Mathematics • Year 10 • Unit 2 • Lesson 10
Formulas in the Real World
Rearrange and substitute real-world formulas — circle circumference, gravitational drop, BMI, simple interest and Pythagoras. Explain why rearranging first (then substituting) is often the easier method.
1. Word problems
For each problem: (i) write the formula, (ii) make the requested variable the subject, (iii) substitute and solve, (iv) state units in the answer.
1.1 — Wheel diameter. The circumference of a bike wheel is C = 2πr. A wheel has a circumference of 220 cm.
(a) Make r the subject.
(b) Use it to find the radius (use π ≈ 3.14, give the answer to 1 dp).

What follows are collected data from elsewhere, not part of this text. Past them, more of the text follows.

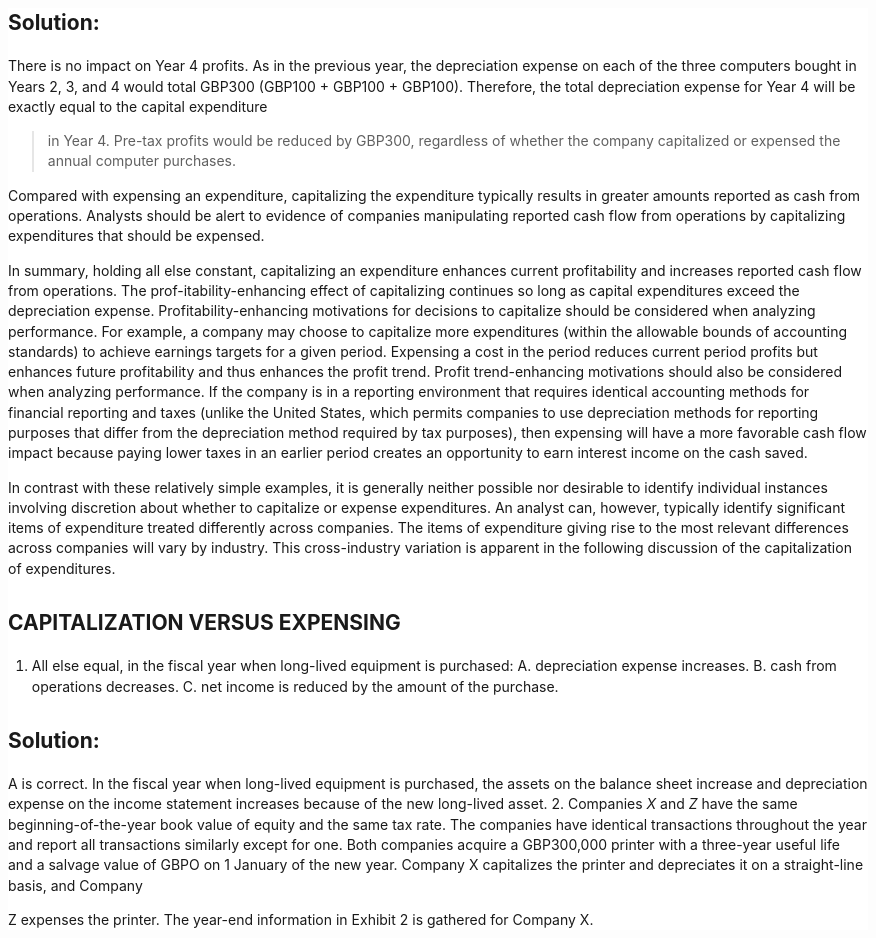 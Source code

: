 ## Solution:

There is no impact on Year 4 profits. As in the previous year, the depreciation expense on each of the three computers bought in Years 2, 3, and 4 would total GBP300 (GBP100 + GBP100 + GBP100). Therefore, the total depreciation expense for Year 4 will be exactly equal to the capital expenditure
> in Year 4. Pre-tax profits would be reduced by GBP300, regardless of whether the company capitalized or expensed the annual computer purchases.

Compared with expensing an expenditure, capitalizing the expenditure typically results in greater amounts reported as cash from operations. Analysts should be alert to evidence of companies manipulating reported cash flow from operations by capitalizing expenditures that should be expensed.

In summary, holding all else constant, capitalizing an expenditure enhances current profitability and increases reported cash flow from operations. The prof-itability-enhancing effect of capitalizing continues so long as capital expenditures exceed the depreciation expense. Profitability-enhancing motivations for decisions to capitalize should be considered when analyzing performance. For example, a company may choose to capitalize more expenditures (within the allowable bounds of accounting standards) to achieve earnings targets for a given period. Expensing a cost in the period reduces current period profits but enhances future profitability and thus enhances the profit trend. Profit trend-enhancing motivations should also be considered when analyzing performance. If the company is in a reporting environment that requires identical accounting methods for financial reporting and taxes (unlike the United States, which permits companies to use depreciation methods for reporting purposes that differ from the depreciation method required by tax purposes), then expensing will have a more favorable cash flow impact because paying lower taxes in an earlier period creates an opportunity to earn interest income on the cash saved.

In contrast with these relatively simple examples, it is generally neither possible nor desirable to identify individual instances involving discretion about whether to capitalize or expense expenditures. An analyst can, however, typically identify significant items of expenditure treated differently across companies. The items of expenditure giving rise to the most relevant differences across companies will vary by industry. This cross-industry variation is apparent in the following discussion of the capitalization of expenditures.

## CAPITALIZATION VERSUS EXPENSING

1. All else equal, in the fiscal year when long-lived equipment is purchased:
A. depreciation expense increases.
B. cash from operations decreases.
C. net income is reduced by the amount of the purchase.

## Solution:

A is correct. In the fiscal year when long-lived equipment is purchased, the assets on the balance sheet increase and depreciation expense on the income statement increases because of the new long-lived asset.
2. Companies $X$ and $Z$ have the same beginning-of-the-year book value of equity and the same tax rate. The companies have identical transactions throughout the year and report all transactions similarly except for one. Both companies acquire a GBP300,000 printer with a three-year useful life and a salvage value of GBPO on 1 January of the new year. Company X capitalizes the printer and depreciates it on a straight-line basis, and Company

Z expenses the printer. The year-end information in Exhibit 2 is gathered for Company X.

(c) State the diameter (= 2r). 3 marks
1.2 — Falling object. The distance fallen from rest is s = (1/2)gt², where g ≈ 9.8 m/s² and t is time in seconds.
(a) Make t the subject.
(b) A stone is dropped from a cliff and lands after falling 45 m. Find t (to 1 dp). 3 marks
1.3 — Body Mass Index. BMI = m / h², where m is mass in kg and h is height in metres.
(a) Make h the subject (note: height is positive, so take the positive root).
(b) A person has BMI = 22 and mass 65 kg. Find h to 2 dp. 4 marks
1.4 — Simple interest. I = PRT/100, where P is the principal ($), R is the interest rate (%) and T is years.
(a) Make R the subject.
(b) A $4000 deposit earns $480 interest over 3 years. Find R. 3 marks
1.5 — Pythagoras. For a right triangle, c² = a² + b².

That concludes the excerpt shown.